(What you need to do): The word "epsilon" marks the lines you need; copy each of them from the data.

Stored items:
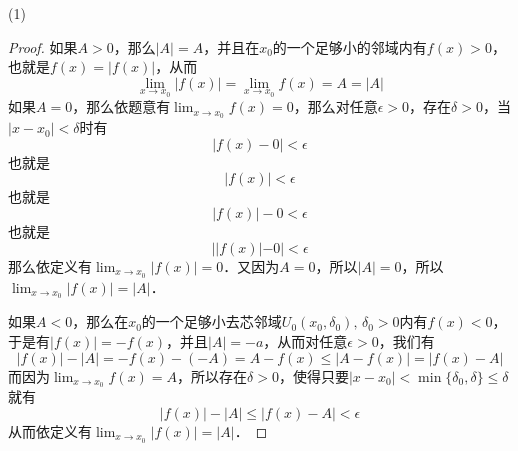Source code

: (1) 
\begin{proof}
如果$A > 0$，那么$|A|=A$，并且在$x_0$的一个足够小的邻域内有$f(x) > 0$，也就是$f(x) = |f(x)|$，从而
\begin{equation}
    \lim_{x \to x_0} |f(x)| = \lim_{x \to x_0} f(x) = A = |A|
\end{equation}
如果$A = 0$，那么依题意有$\displaystyle\lim_{x \to x_0} f(x) = 0$，那么对任意$\epsilon > 0$，存在$\delta > 0$，当$|x - x_0| < \delta$时有
\begin{equation}
    |f(x) - 0 | < \epsilon
\end{equation}
也就是
\begin{equation}
    |f(x)| < \epsilon
\end{equation}
也就是
\begin{equation}
    |f(x)| - 0 < \epsilon
\end{equation}
也就是
\begin{equation}
    ||f(x)| - 0| < \epsilon
\end{equation}
那么依定义有$\displaystyle\lim_{x \to x_0} |f(x)| = 0$．又因为$A = 0$，所以$|A| = 0$，所以$\displaystyle\lim_{x \to x_0} |f(x)| = |A|$．

如果$A < 0$，那么在$x_0$的一个足够小去芯邻域$U_0(x_0, \delta_0), \, \delta_0 > 0$内有$f(x) < 0$，于是有$|f(x)|=-f(x)$，并且$|A|=-a$，从而对任意$\epsilon > 0$，我们有
\begin{equation}
    |f(x)| - |A| = -f(x) - (-A) = A - f(x) \leq |A - f(x)| = |f(x) - A| 
\end{equation}
而因为$\displaystyle\lim_{x \to x_0} f(x) = A$，所以存在$\delta > 0$，使得只要$|x-x_0|<\min\{\delta_0, \delta \} \leq \delta$就有
\begin{equation}
    |f(x)|-|A| \leq |f(x) - A| < \epsilon
\end{equation}
从而依定义有$\displaystyle\lim_{x \to x_0} |f(x)| = |A|$．
\end{proof}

(Response):
如果$A = 0$，那么依题意有$\displaystyle\lim_{x \to x_0} f(x) = 0$，那么对任意$\epsilon > 0$，存在$\delta > 0$，当$|x - x_0| < \delta$时有
    |f(x) - 0 | < \epsilon
    |f(x)| < \epsilon
    |f(x)| - 0 < \epsilon
    ||f(x)| - 0| < \epsilon
如果$A < 0$，那么在$x_0$的一个足够小去芯邻域$U_0(x_0, \delta_0), \, \delta_0 > 0$内有$f(x) < 0$，于是有$|f(x)|=-f(x)$，并且$|A|=-a$，从而对任意$\epsilon > 0$，我们有
    |f(x)|-|A| \leq |f(x) - A| < \epsilon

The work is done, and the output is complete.